- AVAILABLE DATA

((

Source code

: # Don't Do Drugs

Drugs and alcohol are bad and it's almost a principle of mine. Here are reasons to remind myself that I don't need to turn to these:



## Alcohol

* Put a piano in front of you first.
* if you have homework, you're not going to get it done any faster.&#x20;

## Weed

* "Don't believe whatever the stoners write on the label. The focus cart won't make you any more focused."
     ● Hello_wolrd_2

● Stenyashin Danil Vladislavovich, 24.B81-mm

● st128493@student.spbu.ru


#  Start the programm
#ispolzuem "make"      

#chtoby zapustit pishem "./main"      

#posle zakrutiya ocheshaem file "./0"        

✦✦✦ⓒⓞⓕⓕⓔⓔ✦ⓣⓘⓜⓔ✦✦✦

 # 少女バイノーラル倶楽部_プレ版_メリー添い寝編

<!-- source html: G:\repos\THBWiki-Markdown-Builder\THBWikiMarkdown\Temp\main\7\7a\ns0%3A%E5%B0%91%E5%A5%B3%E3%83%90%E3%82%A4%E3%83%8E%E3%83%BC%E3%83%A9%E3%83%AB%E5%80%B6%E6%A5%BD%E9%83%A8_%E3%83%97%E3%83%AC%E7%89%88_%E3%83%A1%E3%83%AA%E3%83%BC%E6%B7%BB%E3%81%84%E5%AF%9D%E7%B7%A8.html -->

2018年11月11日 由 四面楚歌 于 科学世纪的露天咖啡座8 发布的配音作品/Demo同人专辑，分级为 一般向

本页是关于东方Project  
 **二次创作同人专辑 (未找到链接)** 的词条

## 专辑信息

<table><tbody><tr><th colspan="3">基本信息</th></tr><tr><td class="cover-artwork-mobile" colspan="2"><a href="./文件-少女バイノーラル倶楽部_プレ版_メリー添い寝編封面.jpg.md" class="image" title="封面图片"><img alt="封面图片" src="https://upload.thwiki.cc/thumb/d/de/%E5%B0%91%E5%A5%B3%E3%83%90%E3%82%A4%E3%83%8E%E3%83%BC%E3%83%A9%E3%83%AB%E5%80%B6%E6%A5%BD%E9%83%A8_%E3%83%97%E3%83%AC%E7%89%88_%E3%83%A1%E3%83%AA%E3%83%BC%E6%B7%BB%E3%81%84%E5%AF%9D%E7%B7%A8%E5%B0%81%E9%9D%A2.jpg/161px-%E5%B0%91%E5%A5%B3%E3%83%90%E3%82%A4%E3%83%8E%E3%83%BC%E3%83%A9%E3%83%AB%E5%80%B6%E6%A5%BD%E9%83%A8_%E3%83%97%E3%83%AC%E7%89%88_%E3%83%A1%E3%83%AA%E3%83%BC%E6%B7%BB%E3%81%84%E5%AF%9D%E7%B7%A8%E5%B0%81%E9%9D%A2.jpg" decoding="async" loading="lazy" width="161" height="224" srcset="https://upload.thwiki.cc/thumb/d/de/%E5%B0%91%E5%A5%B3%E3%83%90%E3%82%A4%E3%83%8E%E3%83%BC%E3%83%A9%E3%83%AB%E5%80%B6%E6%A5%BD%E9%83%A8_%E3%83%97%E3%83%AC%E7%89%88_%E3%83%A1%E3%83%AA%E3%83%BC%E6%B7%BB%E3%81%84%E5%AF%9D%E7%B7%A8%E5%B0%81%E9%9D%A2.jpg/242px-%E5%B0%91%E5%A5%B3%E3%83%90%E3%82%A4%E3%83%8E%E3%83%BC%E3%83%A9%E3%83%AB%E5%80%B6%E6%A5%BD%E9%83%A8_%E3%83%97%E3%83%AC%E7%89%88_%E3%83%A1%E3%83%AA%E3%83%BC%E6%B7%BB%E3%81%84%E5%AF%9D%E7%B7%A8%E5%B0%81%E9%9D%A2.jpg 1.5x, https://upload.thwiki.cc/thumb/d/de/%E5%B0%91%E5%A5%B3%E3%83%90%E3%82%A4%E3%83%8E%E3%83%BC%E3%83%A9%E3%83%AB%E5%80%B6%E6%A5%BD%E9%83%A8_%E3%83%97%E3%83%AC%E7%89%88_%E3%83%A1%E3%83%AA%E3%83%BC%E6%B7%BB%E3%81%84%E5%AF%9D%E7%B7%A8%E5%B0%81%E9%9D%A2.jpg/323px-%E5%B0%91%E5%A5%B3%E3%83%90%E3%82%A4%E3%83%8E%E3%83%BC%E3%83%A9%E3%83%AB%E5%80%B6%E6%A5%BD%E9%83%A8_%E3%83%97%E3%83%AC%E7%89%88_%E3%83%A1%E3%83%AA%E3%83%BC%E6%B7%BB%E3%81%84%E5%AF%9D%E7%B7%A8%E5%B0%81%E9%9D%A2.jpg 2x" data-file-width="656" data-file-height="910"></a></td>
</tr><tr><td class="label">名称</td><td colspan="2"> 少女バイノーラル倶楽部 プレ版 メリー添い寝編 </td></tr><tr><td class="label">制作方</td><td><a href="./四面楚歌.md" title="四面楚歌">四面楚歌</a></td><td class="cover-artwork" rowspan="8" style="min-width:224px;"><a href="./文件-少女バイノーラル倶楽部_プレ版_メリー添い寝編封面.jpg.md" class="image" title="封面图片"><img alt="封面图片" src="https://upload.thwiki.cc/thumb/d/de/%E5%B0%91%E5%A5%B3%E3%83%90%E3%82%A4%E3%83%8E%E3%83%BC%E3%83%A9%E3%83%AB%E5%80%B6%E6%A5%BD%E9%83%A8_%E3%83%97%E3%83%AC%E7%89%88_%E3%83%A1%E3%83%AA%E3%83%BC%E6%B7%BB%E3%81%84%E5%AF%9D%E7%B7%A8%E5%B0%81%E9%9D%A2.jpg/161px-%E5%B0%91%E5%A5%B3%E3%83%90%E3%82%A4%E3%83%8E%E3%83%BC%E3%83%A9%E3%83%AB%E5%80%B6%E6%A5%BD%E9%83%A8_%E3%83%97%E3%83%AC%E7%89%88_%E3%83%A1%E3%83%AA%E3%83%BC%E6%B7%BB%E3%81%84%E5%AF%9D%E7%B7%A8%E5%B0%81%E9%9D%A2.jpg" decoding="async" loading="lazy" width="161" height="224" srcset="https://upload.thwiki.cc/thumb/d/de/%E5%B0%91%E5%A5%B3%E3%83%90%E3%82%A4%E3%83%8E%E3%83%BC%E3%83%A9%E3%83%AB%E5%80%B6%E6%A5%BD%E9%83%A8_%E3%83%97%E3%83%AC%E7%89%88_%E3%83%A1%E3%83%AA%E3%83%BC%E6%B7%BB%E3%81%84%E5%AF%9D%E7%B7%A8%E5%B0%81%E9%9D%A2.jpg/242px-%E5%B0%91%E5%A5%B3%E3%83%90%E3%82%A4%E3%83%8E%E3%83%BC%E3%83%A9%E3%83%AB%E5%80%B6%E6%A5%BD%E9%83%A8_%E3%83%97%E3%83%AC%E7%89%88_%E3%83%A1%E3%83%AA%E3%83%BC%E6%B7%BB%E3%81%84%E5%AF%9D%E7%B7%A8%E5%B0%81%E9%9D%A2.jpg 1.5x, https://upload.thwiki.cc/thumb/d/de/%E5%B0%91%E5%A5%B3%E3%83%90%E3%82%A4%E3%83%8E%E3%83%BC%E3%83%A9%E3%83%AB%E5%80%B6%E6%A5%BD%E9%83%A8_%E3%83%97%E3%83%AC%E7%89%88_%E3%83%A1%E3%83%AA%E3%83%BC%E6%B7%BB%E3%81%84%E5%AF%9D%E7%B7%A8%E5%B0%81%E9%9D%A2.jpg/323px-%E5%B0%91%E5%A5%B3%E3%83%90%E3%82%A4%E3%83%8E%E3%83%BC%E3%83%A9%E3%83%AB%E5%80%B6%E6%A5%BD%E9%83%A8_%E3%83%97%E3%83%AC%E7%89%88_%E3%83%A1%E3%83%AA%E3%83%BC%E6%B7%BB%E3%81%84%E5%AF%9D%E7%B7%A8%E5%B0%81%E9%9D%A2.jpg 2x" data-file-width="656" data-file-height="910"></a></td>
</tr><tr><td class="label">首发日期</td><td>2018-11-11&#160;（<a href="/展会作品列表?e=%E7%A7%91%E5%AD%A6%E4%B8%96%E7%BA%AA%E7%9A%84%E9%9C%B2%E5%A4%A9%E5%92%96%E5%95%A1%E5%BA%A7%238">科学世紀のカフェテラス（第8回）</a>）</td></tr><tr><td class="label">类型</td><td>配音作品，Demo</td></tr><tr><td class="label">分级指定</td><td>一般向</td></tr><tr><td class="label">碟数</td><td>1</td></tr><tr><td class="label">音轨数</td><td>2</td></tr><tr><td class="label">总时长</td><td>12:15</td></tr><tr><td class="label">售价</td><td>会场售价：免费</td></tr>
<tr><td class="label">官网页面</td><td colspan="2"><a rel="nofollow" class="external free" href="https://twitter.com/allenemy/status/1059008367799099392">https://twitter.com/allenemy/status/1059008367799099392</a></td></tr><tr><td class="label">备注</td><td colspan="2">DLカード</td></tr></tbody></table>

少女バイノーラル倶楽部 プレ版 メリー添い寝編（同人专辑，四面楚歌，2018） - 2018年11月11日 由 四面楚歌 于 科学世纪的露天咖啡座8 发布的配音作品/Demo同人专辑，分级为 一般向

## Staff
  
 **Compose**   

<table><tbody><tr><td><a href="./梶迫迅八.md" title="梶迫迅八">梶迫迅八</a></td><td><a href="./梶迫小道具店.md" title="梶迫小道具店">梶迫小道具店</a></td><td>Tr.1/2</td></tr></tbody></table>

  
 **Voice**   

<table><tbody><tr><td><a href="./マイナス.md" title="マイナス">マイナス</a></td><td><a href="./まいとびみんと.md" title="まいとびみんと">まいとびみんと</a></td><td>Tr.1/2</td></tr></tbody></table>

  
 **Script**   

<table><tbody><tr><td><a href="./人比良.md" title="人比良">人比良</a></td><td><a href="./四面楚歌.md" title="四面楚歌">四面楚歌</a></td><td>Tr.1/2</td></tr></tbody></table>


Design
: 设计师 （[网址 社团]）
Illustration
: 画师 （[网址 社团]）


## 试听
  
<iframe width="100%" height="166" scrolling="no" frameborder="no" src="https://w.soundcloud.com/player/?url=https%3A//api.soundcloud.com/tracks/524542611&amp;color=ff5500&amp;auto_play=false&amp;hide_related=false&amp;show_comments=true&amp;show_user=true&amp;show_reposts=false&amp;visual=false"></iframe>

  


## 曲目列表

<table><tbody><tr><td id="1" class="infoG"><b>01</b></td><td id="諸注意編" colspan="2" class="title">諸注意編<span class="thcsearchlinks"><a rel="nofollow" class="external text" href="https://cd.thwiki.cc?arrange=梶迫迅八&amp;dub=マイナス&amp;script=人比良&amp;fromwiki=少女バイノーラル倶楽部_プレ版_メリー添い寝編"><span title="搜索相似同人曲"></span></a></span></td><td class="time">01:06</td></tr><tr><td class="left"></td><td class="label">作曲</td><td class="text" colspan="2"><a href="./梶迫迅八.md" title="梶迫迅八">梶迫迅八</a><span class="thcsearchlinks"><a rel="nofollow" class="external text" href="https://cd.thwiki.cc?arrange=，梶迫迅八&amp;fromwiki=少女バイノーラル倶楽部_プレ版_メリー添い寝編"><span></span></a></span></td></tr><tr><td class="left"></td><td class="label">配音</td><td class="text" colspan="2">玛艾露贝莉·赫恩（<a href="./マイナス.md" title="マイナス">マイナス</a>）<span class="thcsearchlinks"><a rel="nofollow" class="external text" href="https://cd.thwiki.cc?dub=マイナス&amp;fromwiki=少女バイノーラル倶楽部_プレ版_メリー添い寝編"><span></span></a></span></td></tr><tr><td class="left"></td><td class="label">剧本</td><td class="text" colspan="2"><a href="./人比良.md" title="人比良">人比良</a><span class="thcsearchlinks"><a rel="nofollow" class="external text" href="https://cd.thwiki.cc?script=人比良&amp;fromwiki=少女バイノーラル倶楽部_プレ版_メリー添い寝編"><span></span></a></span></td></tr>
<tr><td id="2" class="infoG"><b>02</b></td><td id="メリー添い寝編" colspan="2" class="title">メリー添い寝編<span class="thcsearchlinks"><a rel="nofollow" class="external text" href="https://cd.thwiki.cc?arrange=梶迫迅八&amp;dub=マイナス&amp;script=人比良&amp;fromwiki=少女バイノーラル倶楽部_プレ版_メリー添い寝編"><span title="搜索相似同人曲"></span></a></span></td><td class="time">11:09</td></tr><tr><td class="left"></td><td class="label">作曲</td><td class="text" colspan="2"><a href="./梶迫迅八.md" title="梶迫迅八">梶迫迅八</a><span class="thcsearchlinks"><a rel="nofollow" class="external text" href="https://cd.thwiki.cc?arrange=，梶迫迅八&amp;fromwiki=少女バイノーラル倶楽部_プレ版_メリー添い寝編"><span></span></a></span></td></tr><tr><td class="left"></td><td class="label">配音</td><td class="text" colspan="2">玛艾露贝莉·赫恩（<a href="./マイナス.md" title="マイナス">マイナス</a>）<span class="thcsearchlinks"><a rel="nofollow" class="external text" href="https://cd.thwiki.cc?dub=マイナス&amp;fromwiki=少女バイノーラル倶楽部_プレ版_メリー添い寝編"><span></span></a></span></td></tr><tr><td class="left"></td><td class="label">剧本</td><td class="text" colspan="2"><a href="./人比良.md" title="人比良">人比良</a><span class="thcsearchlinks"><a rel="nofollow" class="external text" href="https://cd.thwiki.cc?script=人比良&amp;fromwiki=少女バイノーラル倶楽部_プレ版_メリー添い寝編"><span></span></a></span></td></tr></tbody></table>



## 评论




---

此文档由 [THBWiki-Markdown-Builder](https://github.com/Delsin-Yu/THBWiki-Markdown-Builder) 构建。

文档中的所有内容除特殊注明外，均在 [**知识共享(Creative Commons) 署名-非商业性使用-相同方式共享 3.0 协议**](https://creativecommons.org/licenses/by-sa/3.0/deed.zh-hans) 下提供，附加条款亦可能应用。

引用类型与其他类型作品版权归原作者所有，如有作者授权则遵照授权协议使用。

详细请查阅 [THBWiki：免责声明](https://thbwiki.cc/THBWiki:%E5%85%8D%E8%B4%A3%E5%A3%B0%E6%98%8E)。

))

- WHAT YOU WILL DO
Reproduce exactly the line bearing "引用类型与其他类型作品版权归原作者所有，如有作者授权则遵照授权协议使用。" and all the lines that come after it in the records above; add nothing.

- EXPECTED ANSWER
引用类型与其他类型作品版权归原作者所有，如有作者授权则遵照授权协议使用。

详细请查阅 [THBWiki：免责声明](https://thbwiki.cc/THBWiki:%E5%85%8D%E8%B4%A3%E5%A3%B0%E6%98%8E)。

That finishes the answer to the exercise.